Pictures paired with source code
^^^^^^^^^^^^^^^^

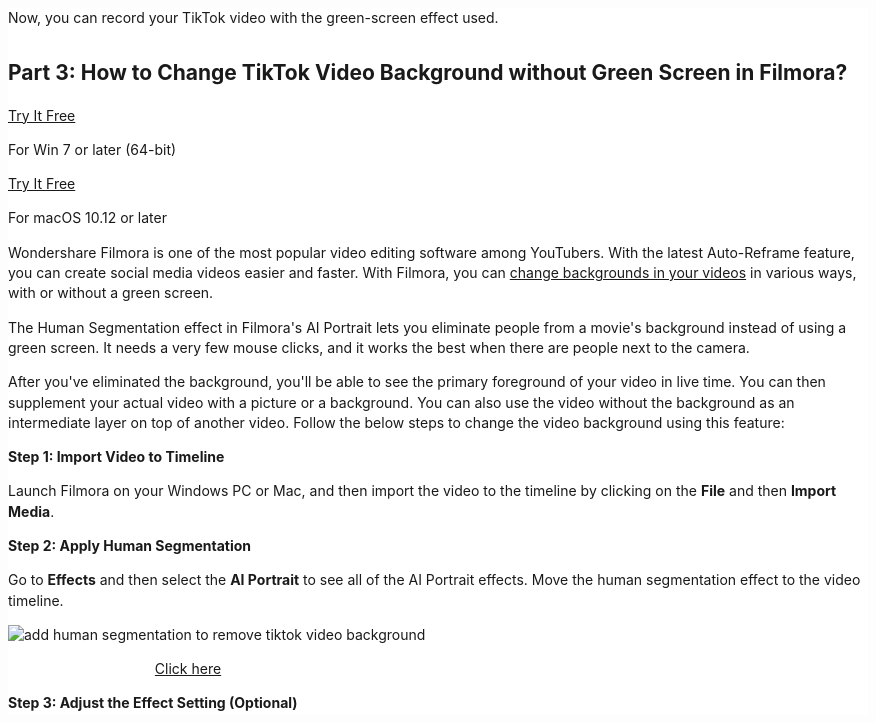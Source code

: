 Now, you can record your TikTok video with the green-screen effect used.

## Part 3: How to Change TikTok Video Background without Green Screen in Filmora?

[Try It Free](https://tools.techidaily.com/wondershare/filmora/download/)

For Win 7 or later (64-bit)

[Try It Free](https://tools.techidaily.com/wondershare/filmora/download/)

For macOS 10.12 or later

Wondershare Filmora is one of the most popular video editing software among YouTubers. With the latest Auto-Reframe feature, you can create social media videos easier and faster. With Filmora, you can [change backgrounds in your videos](https://tools.techidaily.com/wondershare/filmora/download/) in various ways, with or without a green screen.

The Human Segmentation effect in Filmora's AI Portrait lets you eliminate people from a movie's background instead of using a green screen. It needs a very few mouse clicks, and it works the best when there are people next to the camera.

After you've eliminated the background, you'll be able to see the primary foreground of your video in live time. You can then supplement your actual video with a picture or a background. You can also use the video without the background as an intermediate layer on top of another video. Follow the below steps to change the video background using this feature:

**Step 1: Import Video to Timeline**

Launch Filmora on your Windows PC or Mac, and then import the video to the timeline by clicking on the **File** and then **Import Media**.

**Step 2: Apply Human Segmentation**

Go to **Effects** and then select the **AI Portrait** to see all of the AI Portrait effects. Move the human segmentation effect to the video timeline.

![add human segmentation to remove tiktok video background](https://images.wondershare.com/filmora/article-images/add-human-segmentation-filmora.jpg)


<span id="1983446">
					<video width="576" height="240" style="cursor:pointer"
           poster="//a.impactradius-go.com/display-clicktoplayimage/1983446.png"
           onclick="if(!this.playClicked){this.play();this.setAttribute('controls',true);this.playClicked=true;}">
	   <source src="//a.impactradius-go.com/display-ad/22993-1983446">
	   <img src="//a.impactradius-go.com/display-clicktoplayimage/1983446.png" style="border: none; height: 100%; width: 100%; object-fit: contain">
	</video>
	<div style="width:360px;text-align:center"><a href="javascript:window.open(decodeURIComponent('https%3A%2F%2Fhomestyler.sjv.io%2Fc%2F5597632%2F1983446%2F22993'), '_blank');void(0);">Click here</a></div>
</span>
<img height="0" width="0" src="https://imp.pxf.io/i/5597632/1983446/22993" style="position:absolute;visibility:hidden;" border="0" />

**Step 3: Adjust the Effect Setting (Optional)**
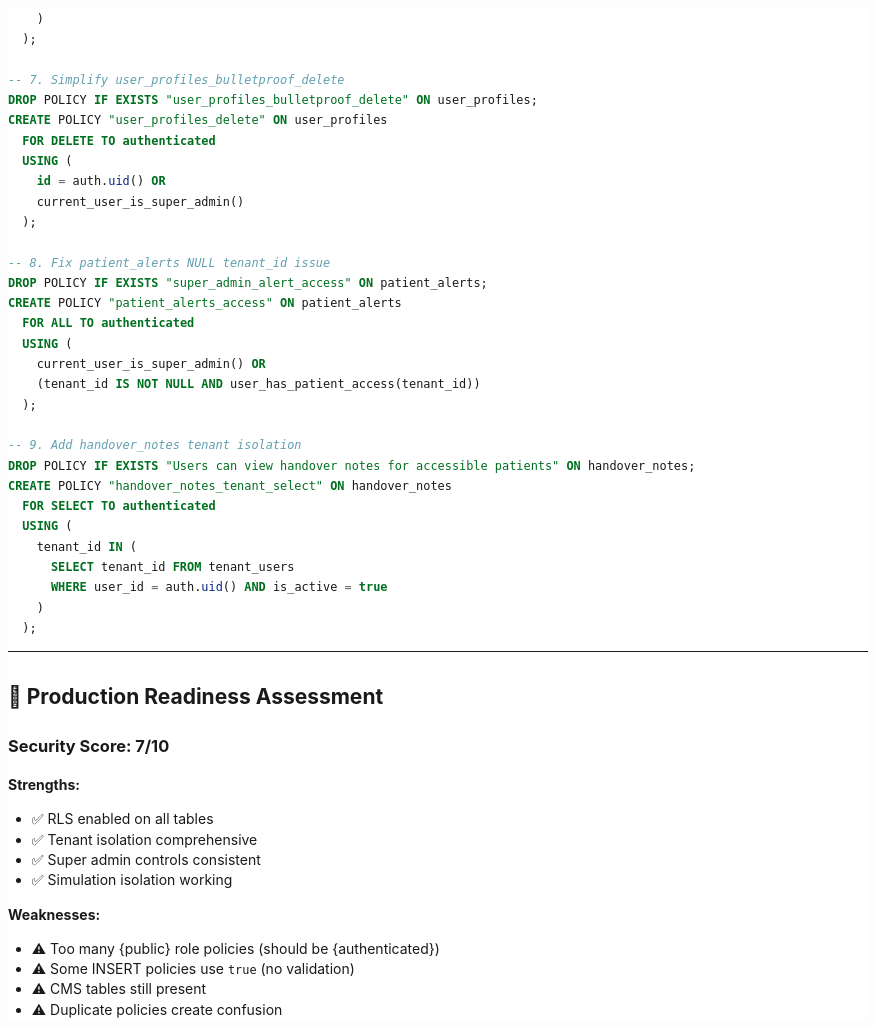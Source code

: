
 ```sql
    )
  );

-- 7. Simplify user_profiles_bulletproof_delete
DROP POLICY IF EXISTS "user_profiles_bulletproof_delete" ON user_profiles;
CREATE POLICY "user_profiles_delete" ON user_profiles
  FOR DELETE TO authenticated
  USING (
    id = auth.uid() OR 
    current_user_is_super_admin()
  );

-- 8. Fix patient_alerts NULL tenant_id issue
DROP POLICY IF EXISTS "super_admin_alert_access" ON patient_alerts;
CREATE POLICY "patient_alerts_access" ON patient_alerts
  FOR ALL TO authenticated
  USING (
    current_user_is_super_admin() OR
    (tenant_id IS NOT NULL AND user_has_patient_access(tenant_id))
  );

-- 9. Add handover_notes tenant isolation
DROP POLICY IF EXISTS "Users can view handover notes for accessible patients" ON handover_notes;
CREATE POLICY "handover_notes_tenant_select" ON handover_notes
  FOR SELECT TO authenticated
  USING (
    tenant_id IN (
      SELECT tenant_id FROM tenant_users 
      WHERE user_id = auth.uid() AND is_active = true
    )
  );
```

---

## 🚦 Production Readiness Assessment

### Security Score: **7/10**

**Strengths:**
- ✅ RLS enabled on all tables
- ✅ Tenant isolation comprehensive
- ✅ Super admin controls consistent
- ✅ Simulation isolation working

**Weaknesses:**
- ⚠️ Too many {public} role policies (should be {authenticated})
- ⚠️ Some INSERT policies use `true` (no validation)
- ⚠️ CMS tables still present
- ⚠️ Duplicate policies create confusion
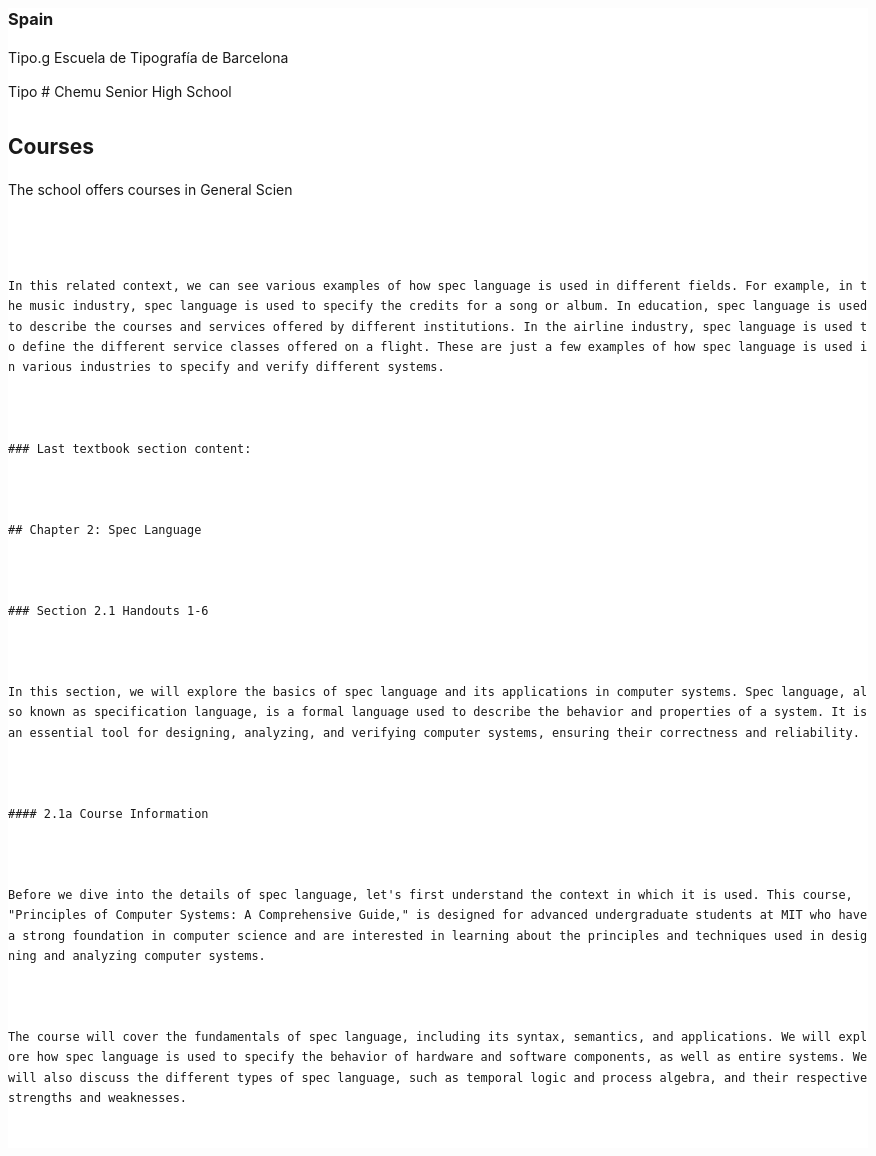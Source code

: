 ### Spain



Tipo.g Escuela de Tipografía de Barcelona

Tipo # Chemu Senior High School



## Courses



The school offers courses in General Scien

```



In this related context, we can see various examples of how spec language is used in different fields. For example, in the music industry, spec language is used to specify the credits for a song or album. In education, spec language is used to describe the courses and services offered by different institutions. In the airline industry, spec language is used to define the different service classes offered on a flight. These are just a few examples of how spec language is used in various industries to specify and verify different systems.



### Last textbook section content:



## Chapter 2: Spec Language



### Section 2.1 Handouts 1-6



In this section, we will explore the basics of spec language and its applications in computer systems. Spec language, also known as specification language, is a formal language used to describe the behavior and properties of a system. It is an essential tool for designing, analyzing, and verifying computer systems, ensuring their correctness and reliability.



#### 2.1a Course Information



Before we dive into the details of spec language, let's first understand the context in which it is used. This course, "Principles of Computer Systems: A Comprehensive Guide," is designed for advanced undergraduate students at MIT who have a strong foundation in computer science and are interested in learning about the principles and techniques used in designing and analyzing computer systems.



The course will cover the fundamentals of spec language, including its syntax, semantics, and applications. We will explore how spec language is used to specify the behavior of hardware and software components, as well as entire systems. We will also discuss the different types of spec language, such as temporal logic and process algebra, and their respective strengths and weaknesses.



```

^^^^^^^^^^^^^^^^

■ Activity ■
Your reply should be the lines of the records from the start through the line with "For macOS 10.12 or later", copied word for word, pictures omitted.

■ Task output ■
Source code

: Now, you can record your TikTok video with the green-screen effect used.

## Part 3: How to Change TikTok Video Background without Green Screen in Filmora?

[Try It Free](https://tools.techidaily.com/wondershare/filmora/download/)

For Win 7 or later (64-bit)

[Try It Free](https://tools.techidaily.com/wondershare/filmora/download/)

For macOS 10.12 or later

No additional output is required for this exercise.